- Roger [1]
Roger (deutsch Ruotger, Rüdiger), 1) R. I., Graf von Sizilien, der jüngste der zwölf Söhne des Normannen Tancred von Hauteville, folgte um 1054 seinem Bruder Robert Guiscard nach Italien und erhielt von ihm die Herrschaft über einen Teil des eroberten Kalabrien. 1061 begann er mit Robert die Eroberung Siziliens, nahm Messina, 1071 Catania, 1072 Palermo und ward hierauf als Graf von Sizilien von seinem Bruder mit der Insel belehnt, deren Unterwerfung er vollendete, und der er eine auf dem Feudalsystem beruhende Verfassung gab.
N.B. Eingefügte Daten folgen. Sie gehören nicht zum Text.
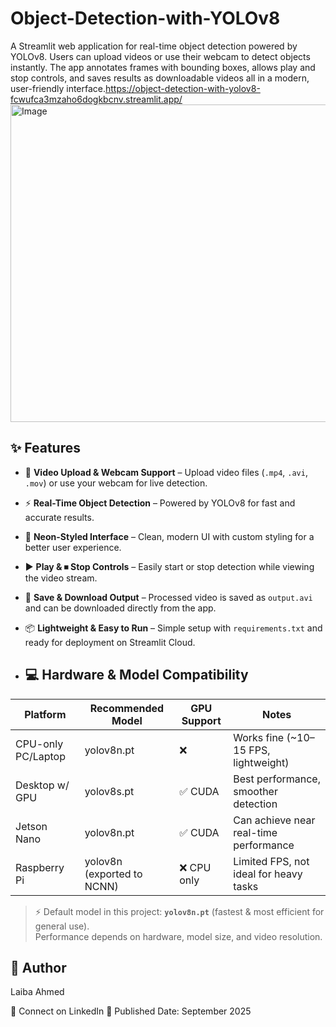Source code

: # Object-Detection-with-YOLOv8
A Streamlit web application for real-time object detection powered by YOLOv8. Users can upload videos or use their webcam to detect objects instantly. The app annotates frames with bounding boxes, allows play and stop controls, and saves results as downloadable videos all in a modern, user-friendly interface.https://object-detection-with-yolov8-fcwufca3mzaho6dogkbcnv.streamlit.app/
<img width="839" height="508" alt="Image" src="https://github.com/user-attachments/assets/a7fcbaf6-6044-4e7d-a10d-9455bfd2e554" />
## ✨ Features

- 🎥 **Video Upload & Webcam Support** – Upload video files (`.mp4`, `.avi`, `.mov`) or use your webcam for live detection.  
- ⚡ **Real-Time Object Detection** – Powered by YOLOv8 for fast and accurate results.  
- 🎨 **Neon-Styled Interface** – Clean, modern UI with custom styling for a better user experience.  
- ▶️ **Play & ⏹ Stop Controls** – Easily start or stop detection while viewing the video stream.  
- 💾 **Save & Download Output** – Processed video is saved as `output.avi` and can be downloaded directly from the app.  
- 📦 **Lightweight & Easy to Run** – Simple setup with `requirements.txt` and ready for deployment on Streamlit Cloud.

- ## 💻 Hardware & Model Compatibility

| Platform       | Recommended Model | GPU Support | Notes                           |
|----------------|-------------------|-------------|---------------------------------|
| CPU-only PC/Laptop | yolov8n.pt        | ❌          | Works fine (~10–15 FPS, lightweight) |
| Desktop w/ GPU | yolov8s.pt        | ✅ CUDA     | Best performance, smoother detection |
| Jetson Nano    | yolov8n.pt        | ✅ CUDA     | Can achieve near real-time performance |
| Raspberry Pi   | yolov8n (exported to NCNN) | ❌ CPU only  | Limited FPS, not ideal for heavy tasks |

> ⚡ Default model in this project: **`yolov8n.pt`** (fastest & most efficient for general use).  
Performance depends on hardware, model size, and video resolution.

## 👤 Author

Laiba Ahmed

🔗 Connect on LinkedIn
📅 Published Date: September 2025
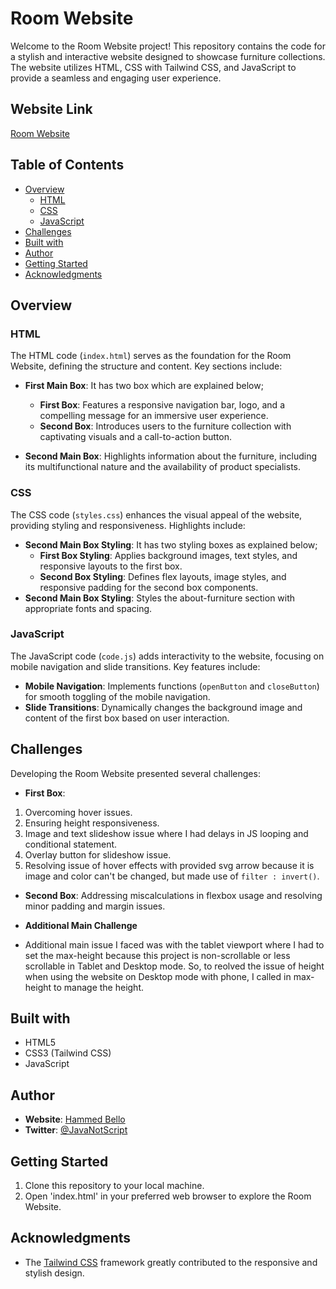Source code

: # Room Website

Welcome to the Room Website project! This repository contains the code for a stylish and interactive website designed to showcase furniture collections. The website utilizes HTML, CSS with Tailwind CSS, and JavaScript to provide a seamless and engaging user experience.

## Website Link

[Room Website](https://roooom.netlify.app/)

## Table of Contents

- [Overview](#overview)
  - [HTML](#html)
  - [CSS](#css)
  - [JavaScript](#javascript)
- [Challenges](#challenges)
- [Built with](#built-with)
- [Author](#author)
- [Getting Started](#getting-started)
- [Acknowledgments](#acknowledgments)

## Overview

### HTML

The HTML code (`index.html`) serves as the foundation for the Room Website, defining the structure and content. Key sections include:

- **First Main Box**: It has two box which are explained below;

  - **First Box**: Features a responsive navigation bar, logo, and a compelling message for an immersive user experience.
  - **Second Box**: Introduces users to the furniture collection with captivating visuals and a call-to-action button.

- **Second Main Box**: Highlights information about the furniture, including its multifunctional nature and the availability of product specialists.

### CSS

The CSS code (`styles.css`) enhances the visual appeal of the website, providing styling and responsiveness. Highlights include:

- **Second Main Box Styling**: It has two styling boxes as explained below;
  - **First Box Styling**: Applies background images, text styles, and responsive layouts to the first box.
  - **Second Box Styling**: Defines flex layouts, image styles, and responsive padding for the second box components.
- **Second Main Box Styling**: Styles the about-furniture section with appropriate fonts and spacing.

### JavaScript

The JavaScript code (`code.js`) adds interactivity to the website, focusing on mobile navigation and slide transitions. Key features include:

- **Mobile Navigation**: Implements functions (`openButton` and `closeButton`) for smooth toggling of the mobile navigation.
- **Slide Transitions**: Dynamically changes the background image and content of the first box based on user interaction.

## Challenges

Developing the Room Website presented several challenges:

- **First Box**:

1. Overcoming hover issues.
2. Ensuring height responsiveness.
3. Image and text slideshow issue where I had delays in JS looping and conditional statement.
4. Overlay button for slideshow issue.
5. Resolving issue of hover effects with provided svg arrow because it is image and color can't be changed, but made use of `filter : invert()`.

- **Second Box**: Addressing miscalculations in flexbox usage and resolving minor padding and margin issues.

- **Additional Main Challenge**
- Additional main issue I faced was with the tablet viewport where I had to set the max-height because this project is non-scrollable or less scrollable in Tablet and Desktop mode.
  So, to reolved the issue of height when using the website on Desktop mode with phone, I called in max-height to manage the height.

## Built with

- HTML5
- CSS3 (Tailwind CSS)
- JavaScript

## Author

- **Website**: [Hammed Bello](http://hammedbello.netlify.app/)
- **Twitter**: [@JavaNotScript](https://twitter.com/JavaNotScript)

## Getting Started

1. Clone this repository to your local machine.
2. Open 'index.html' in your preferred web browser to explore the Room Website.

## Acknowledgments

- The [Tailwind CSS](https://tailwindcss.com/) framework greatly contributed to the responsive and stylish design.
Nach Roberts Tod 1085 trat er an die Spitze der Normannen in Italien. Papst Urban II. trat mit ihm 1098 in die engste Verbindung und verlieh ihm durch eine Bulle vom 5. Juli d. J. weitgehende Rechte über die sizilische Kirche, welche die Nachfolger Urbans vergeblich zurückzunehmen versucht haben. R. starb 22. Juni 1101 zu Mileto in Kalabrien. Vgl. Caspar, Die Gründungsurkunden der sizilischen Bistümer und die Kirchenpolitik Graf Rogers I. (Innsbr. 1902) und Die Legatengewalt der normannisch-sizilischen Herrscher im 12. Jahrhundert (Rom 1904).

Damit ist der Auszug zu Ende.